Cooper & Cobb: Clock now ticking for Cowboys’ WR free agents

Come on down, Cowboys fans. The 2020 free agency period begins one month from today. And business as usual around The Star in Frisco could start to take on a very The Price Is Right kind of feel. Prescott Payday is the high-stakes game getting most …

Come on down, Cowboys fans. The 2020 free agency period begins one month from today. And business as usual around The Star in Frisco could start to take on a very The Price Is Right kind of feel.

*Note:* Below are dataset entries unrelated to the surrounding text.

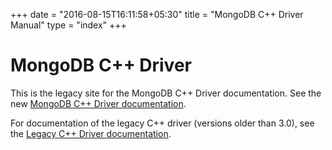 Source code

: +++
date = "2016-08-15T16:11:58+05:30"
title = "MongoDB C++ Driver Manual"
type = "index"
+++

# MongoDB C++ Driver

This is the legacy site for the MongoDB C++ Driver documentation. See the new
[MongoDB C++ Driver
documentation](https://www.mongodb.com/docs/languages/cpp/).

For documentation of the legacy C++ driver (versions older than 3.0), see the
[Legacy C++ Driver documentation](https://mongocxx.org/legacy-v1/).
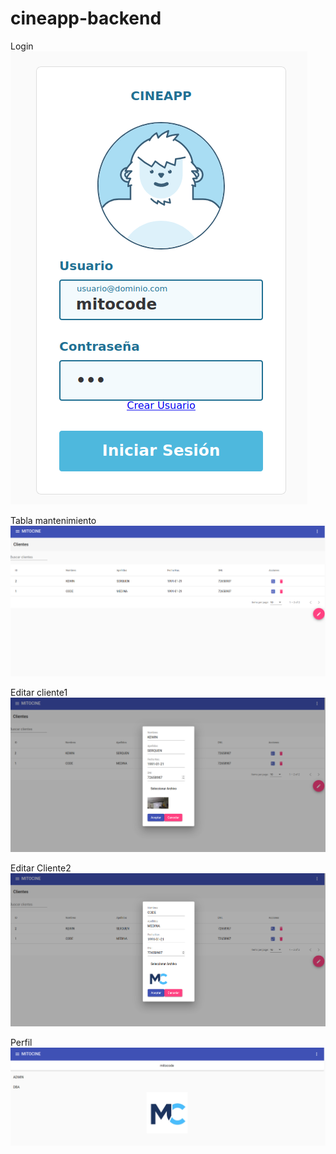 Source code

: # cineapp-backend

Login
 ![Login](1.png?raw=true "Login") 

Tabla mantenimiento
 ![Tabla mantenimiento](2.png?raw=true "Tabla mantenimiento") 

Editar cliente1
 ![Editar cliente1](3.png?raw=true "Editar cliente1") 

Editar Cliente2
 ![Editar cliente2](4.png?raw=true "Editar cliente2") 

Perfil
 ![Perfil](5.png?raw=true "Perfil") 
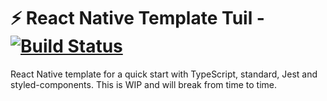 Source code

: # :zap: React Native Template Tuil - [![Build Status](https://travis-ci.org/patrickkempff/react-native-template-tuil.svg?branch=master)](https://travis-ci.org/patrickkempff/react-native-template-tuil)

React Native template for a quick start with TypeScript, standard, Jest and styled-components. This is WIP and will break from time to time.
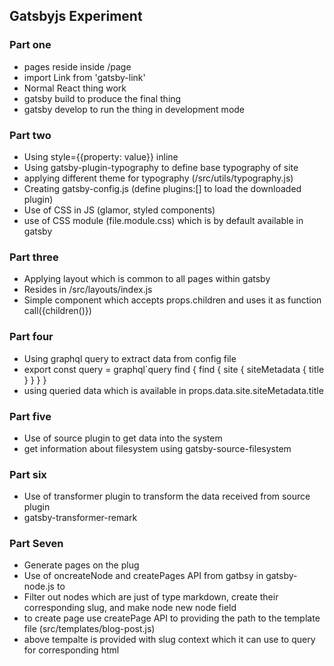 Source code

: ## Gatsbyjs Experiment

### Part one

- pages reside inside /page
- import Link from 'gatsby-link'
- Normal React thing work 
- gatsby build to produce the final thing
- gatsby develop to run the thing in development mode

### Part two

- Using style={{property: value}} inline
- Using gatsby-plugin-typography to define base typography of site
- applying different theme for typography (/src/utils/typography.js)
- Creating gatsby-config.js (define plugins:[] to load the downloaded plugin)
- Use of CSS in JS (glamor, styled components)
- use of CSS module (file.module.css) which is by default available in gatsby

### Part three

- Applying layout which is common to all pages within gatsby
- Resides in /src/layouts/index.js
- Simple component which accepts props.children and uses it as function call({children()})

### Part four

- Using graphql query to extract data from config file
- export const query = graphql`query find { find { site { siteMetadata { title } }  } }
- using queried data which is available in props.data.site.siteMetadata.title

### Part five

- Use of source plugin to get data into the system
- get information about filesystem using gatsby-source-filesystem

### Part six

- Use of transformer plugin to transform the data received from source plugin
- gatsby-transformer-remark 

### Part Seven

- Generate pages on the plug
- Use of oncreateNode and createPages API from gatbsy in gatsby-node.js to 
- Filter out nodes which are just of type markdown, create their corresponding slug, and make node new node field
- to create page use createPage API to providing the path to the template file (src/templates/blog-post.js)
- above tempalte is provided with slug context which it can use to query for corresponding html
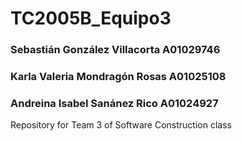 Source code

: # TC2005B_Equipo3

### Sebastián González Villacorta A01029746
### Karla Valeria Mondragón Rosas A01025108
### Andreina Isabel Sanánez Rico A01024927

Repository for Team 3 of Software Construction class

Prescott Payday is the high-stakes game getting most of the attention, and everyone seems to have their own personal strategy for how they’d play Byron: Buy or Bye? But the Dallas front office has a handful of other key choices to make before March 18 as well. Not the least of which involves a wide receiving corps that kicked off 2019 looking like they’d make a serious run at the Showcase Showdown. But after stumbling their way to nothing more than parting gifts at season’s end, two of the group’s three starters suddenly seem to have one foot out the door.

Both Amari Cooper and Randall Cobb made NFL.com analyst (and former Packers wide receiver) James Jones’s list of the top ten receivers worth pursuing for teams in the market.

Cooper is coming off his best season as a pro in terms of receiving yards, per-game average, and number of touchdowns. He was the fourth overall pick in the 2015 draft and is a four-time Pro Bowler. That resume becomes all the more impressive considering Cooper will have just turned 26 years old when 2020’s training camp opens.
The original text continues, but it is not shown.